#### DATA FOR THIS TASK ####
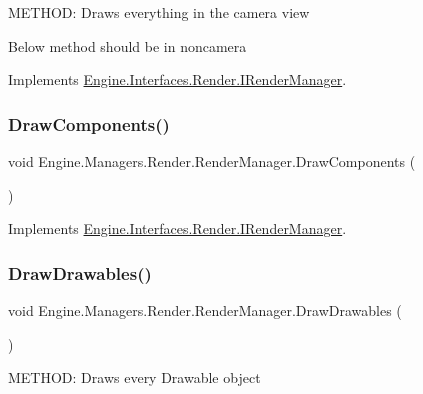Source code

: M\+E\+T\+H\+OD\+: Draws everything in the camera view 

Below method should be in noncamera 

Implements \hyperlink{a00458_aee587a69646dc58e02ba4430f1368bf0}{Engine.\+Interfaces.\+Render.\+I\+Render\+Manager}.

\mbox{\label{a00526_a0df839a3a677b7595e4535716e823809}} 
\subsubsection{\texorpdfstring{Draw\+Components()}{DrawComponents()}}
{\footnotesize\ttfamily void Engine.\+Managers.\+Render.\+Render\+Manager.\+Draw\+Components (\begin{DoxyParamCaption}{ }\end{DoxyParamCaption})\hspace{0.3cm}{\ttfamily [inline]}}



Implements \hyperlink{a00458_a326852d43fb14fb872d856ff2c1d6fd9}{Engine.\+Interfaces.\+Render.\+I\+Render\+Manager}.

\mbox{\label{a00526_aa957794d6537025fb2535517bcc691cc}} 
\subsubsection{\texorpdfstring{Draw\+Drawables()}{DrawDrawables()}}
{\footnotesize\ttfamily void Engine.\+Managers.\+Render.\+Render\+Manager.\+Draw\+Drawables (\begin{DoxyParamCaption}{ }\end{DoxyParamCaption})\hspace{0.3cm}{\ttfamily [inline]}}



M\+E\+T\+H\+OD\+: Draws every Drawable object 



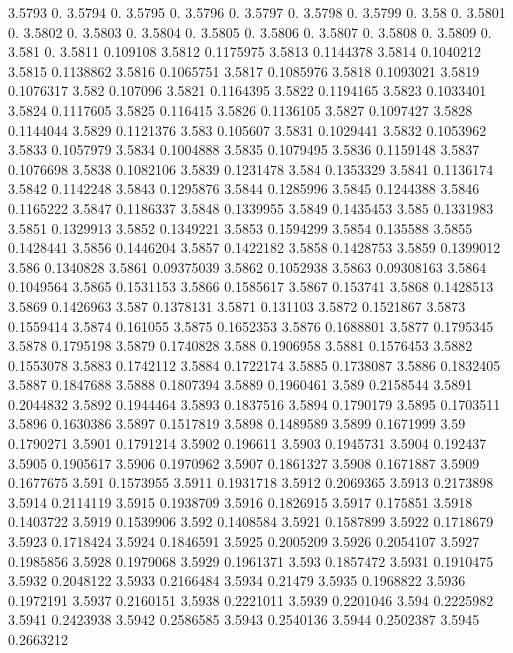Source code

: 3.5793  0.
3.5794  0.
3.5795  0.
3.5796  0.
3.5797  0.
3.5798  0.
3.5799  0.
3.58  0.
3.5801  0.
3.5802  0.
3.5803  0.
3.5804  0.
3.5805  0.
3.5806  0.
3.5807  0.
3.5808  0.
3.5809  0.
3.581  0.
3.5811  0.109108
3.5812  0.1175975
3.5813  0.1144378
3.5814  0.1040212
3.5815  0.1138862
3.5816  0.1065751
3.5817  0.1085976
3.5818  0.1093021
3.5819  0.1076317
3.582  0.107096
3.5821  0.1164395
3.5822  0.1194165
3.5823  0.1033401
3.5824  0.1117605
3.5825  0.116415
3.5826  0.1136105
3.5827  0.1097427
3.5828  0.1144044
3.5829  0.1121376
3.583  0.105607
3.5831  0.1029441
3.5832  0.1053962
3.5833  0.1057979
3.5834  0.1004888
3.5835  0.1079495
3.5836  0.1159148
3.5837  0.1076698
3.5838  0.1082106
3.5839  0.1231478
3.584  0.1353329
3.5841  0.1136174
3.5842  0.1142248
3.5843  0.1295876
3.5844  0.1285996
3.5845  0.1244388
3.5846  0.1165222
3.5847  0.1186337
3.5848  0.1339955
3.5849  0.1435453
3.585  0.1331983
3.5851  0.1329913
3.5852  0.1349221
3.5853  0.1594299
3.5854  0.135588
3.5855  0.1428441
3.5856  0.1446204
3.5857  0.1422182
3.5858  0.1428753
3.5859  0.1399012
3.586  0.1340828
3.5861  0.09375039
3.5862  0.1052938
3.5863  0.09308163
3.5864  0.1049564
3.5865  0.1531153
3.5866  0.1585617
3.5867  0.153741
3.5868  0.1428513
3.5869  0.1426963
3.587  0.1378131
3.5871  0.131103
3.5872  0.1521867
3.5873  0.1559414
3.5874  0.161055
3.5875  0.1652353
3.5876  0.1688801
3.5877  0.1795345
3.5878  0.1795198
3.5879  0.1740828
3.588  0.1906958
3.5881  0.1576453
3.5882  0.1553078
3.5883  0.1742112
3.5884  0.1722174
3.5885  0.1738087
3.5886  0.1832405
3.5887  0.1847688
3.5888  0.1807394
3.5889  0.1960461
3.589  0.2158544
3.5891  0.2044832
3.5892  0.1944464
3.5893  0.1837516
3.5894  0.1790179
3.5895  0.1703511
3.5896  0.1630386
3.5897  0.1517819
3.5898  0.1489589
3.5899  0.1671999
3.59  0.1790271
3.5901  0.1791214
3.5902  0.196611
3.5903  0.1945731
3.5904  0.192437
3.5905  0.1905617
3.5906  0.1970962
3.5907  0.1861327
3.5908  0.1671887
3.5909  0.1677675
3.591  0.1573955
3.5911  0.1931718
3.5912  0.2069365
3.5913  0.2173898
3.5914  0.2114119
3.5915  0.1938709
3.5916  0.1826915
3.5917  0.175851
3.5918  0.1403722
3.5919  0.1539906
3.592  0.1408584
3.5921  0.1587899
3.5922  0.1718679
3.5923  0.1718424
3.5924  0.1846591
3.5925  0.2005209
3.5926  0.2054107
3.5927  0.1985856
3.5928  0.1979068
3.5929  0.1961371
3.593  0.1857472
3.5931  0.1910475
3.5932  0.2048122
3.5933  0.2166484
3.5934  0.21479
3.5935  0.1968822
3.5936  0.1972191
3.5937  0.2160151
3.5938  0.2221011
3.5939  0.2201046
3.594  0.2225982
3.5941  0.2423938
3.5942  0.2586585
3.5943  0.2540136
3.5944  0.2502387
3.5945  0.2663212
####
EXERCISE BRIEF: Word for word, print out all of the records above; pass over the pictures.

SOLUTION TO THIS PROBLEM:
Source code

: M\+E\+T\+H\+OD\+: Draws everything in the camera view 

Below method should be in noncamera 

Implements \hyperlink{a00458_aee587a69646dc58e02ba4430f1368bf0}{Engine.\+Interfaces.\+Render.\+I\+Render\+Manager}.

\mbox{\label{a00526_a0df839a3a677b7595e4535716e823809}} 
\subsubsection{\texorpdfstring{Draw\+Components()}{DrawComponents()}}
{\footnotesize\ttfamily void Engine.\+Managers.\+Render.\+Render\+Manager.\+Draw\+Components (\begin{DoxyParamCaption}{ }\end{DoxyParamCaption})\hspace{0.3cm}{\ttfamily [inline]}}



Implements \hyperlink{a00458_a326852d43fb14fb872d856ff2c1d6fd9}{Engine.\+Interfaces.\+Render.\+I\+Render\+Manager}.

\mbox{\label{a00526_aa957794d6537025fb2535517bcc691cc}} 
\subsubsection{\texorpdfstring{Draw\+Drawables()}{DrawDrawables()}}
{\footnotesize\ttfamily void Engine.\+Managers.\+Render.\+Render\+Manager.\+Draw\+Drawables (\begin{DoxyParamCaption}{ }\end{DoxyParamCaption})\hspace{0.3cm}{\ttfamily [inline]}}



M\+E\+T\+H\+OD\+: Draws every Drawable object 



Source code

: 3.5793  0.
3.5794  0.
3.5795  0.
3.5796  0.
3.5797  0.
3.5798  0.
3.5799  0.
3.58  0.
3.5801  0.
3.5802  0.
3.5803  0.
3.5804  0.
3.5805  0.
3.5806  0.
3.5807  0.
3.5808  0.
3.5809  0.
3.581  0.
3.5811  0.109108
3.5812  0.1175975
3.5813  0.1144378
3.5814  0.1040212
3.5815  0.1138862
3.5816  0.1065751
3.5817  0.1085976
3.5818  0.1093021
3.5819  0.1076317
3.582  0.107096
3.5821  0.1164395
3.5822  0.1194165
3.5823  0.1033401
3.5824  0.1117605
3.5825  0.116415
3.5826  0.1136105
3.5827  0.1097427
3.5828  0.1144044
3.5829  0.1121376
3.583  0.105607
3.5831  0.1029441
3.5832  0.1053962
3.5833  0.1057979
3.5834  0.1004888
3.5835  0.1079495
3.5836  0.1159148
3.5837  0.1076698
3.5838  0.1082106
3.5839  0.1231478
3.584  0.1353329
3.5841  0.1136174
3.5842  0.1142248
3.5843  0.1295876
3.5844  0.1285996
3.5845  0.1244388
3.5846  0.1165222
3.5847  0.1186337
3.5848  0.1339955
3.5849  0.1435453
3.585  0.1331983
3.5851  0.1329913
3.5852  0.1349221
3.5853  0.1594299
3.5854  0.135588
3.5855  0.1428441
3.5856  0.1446204
3.5857  0.1422182
3.5858  0.1428753
3.5859  0.1399012
3.586  0.1340828
3.5861  0.09375039
3.5862  0.1052938
3.5863  0.09308163
3.5864  0.1049564
3.5865  0.1531153
3.5866  0.1585617
3.5867  0.153741
3.5868  0.1428513
3.5869  0.1426963
3.587  0.1378131
3.5871  0.131103
3.5872  0.1521867
3.5873  0.1559414
3.5874  0.161055
3.5875  0.1652353
3.5876  0.1688801
3.5877  0.1795345
3.5878  0.1795198
3.5879  0.1740828
3.588  0.1906958
3.5881  0.1576453
3.5882  0.1553078
3.5883  0.1742112
3.5884  0.1722174
3.5885  0.1738087
3.5886  0.1832405
3.5887  0.1847688
3.5888  0.1807394
3.5889  0.1960461
3.589  0.2158544
3.5891  0.2044832
3.5892  0.1944464
3.5893  0.1837516
3.5894  0.1790179
3.5895  0.1703511
3.5896  0.1630386
3.5897  0.1517819
3.5898  0.1489589
3.5899  0.1671999
3.59  0.1790271
3.5901  0.1791214
3.5902  0.196611
3.5903  0.1945731
3.5904  0.192437
3.5905  0.1905617
3.5906  0.1970962
3.5907  0.1861327
3.5908  0.1671887
3.5909  0.1677675
3.591  0.1573955
3.5911  0.1931718
3.5912  0.2069365
3.5913  0.2173898
3.5914  0.2114119
3.5915  0.1938709
3.5916  0.1826915
3.5917  0.175851
3.5918  0.1403722
3.5919  0.1539906
3.592  0.1408584
3.5921  0.1587899
3.5922  0.1718679
3.5923  0.1718424
3.5924  0.1846591
3.5925  0.2005209
3.5926  0.2054107
3.5927  0.1985856
3.5928  0.1979068
3.5929  0.1961371
3.593  0.1857472
3.5931  0.1910475
3.5932  0.2048122
3.5933  0.2166484
3.5934  0.21479
3.5935  0.1968822
3.5936  0.1972191
3.5937  0.2160151
3.5938  0.2221011
3.5939  0.2201046
3.594  0.2225982
3.5941  0.2423938
3.5942  0.2586585
3.5943  0.2540136
3.5944  0.2502387
3.5945  0.2663212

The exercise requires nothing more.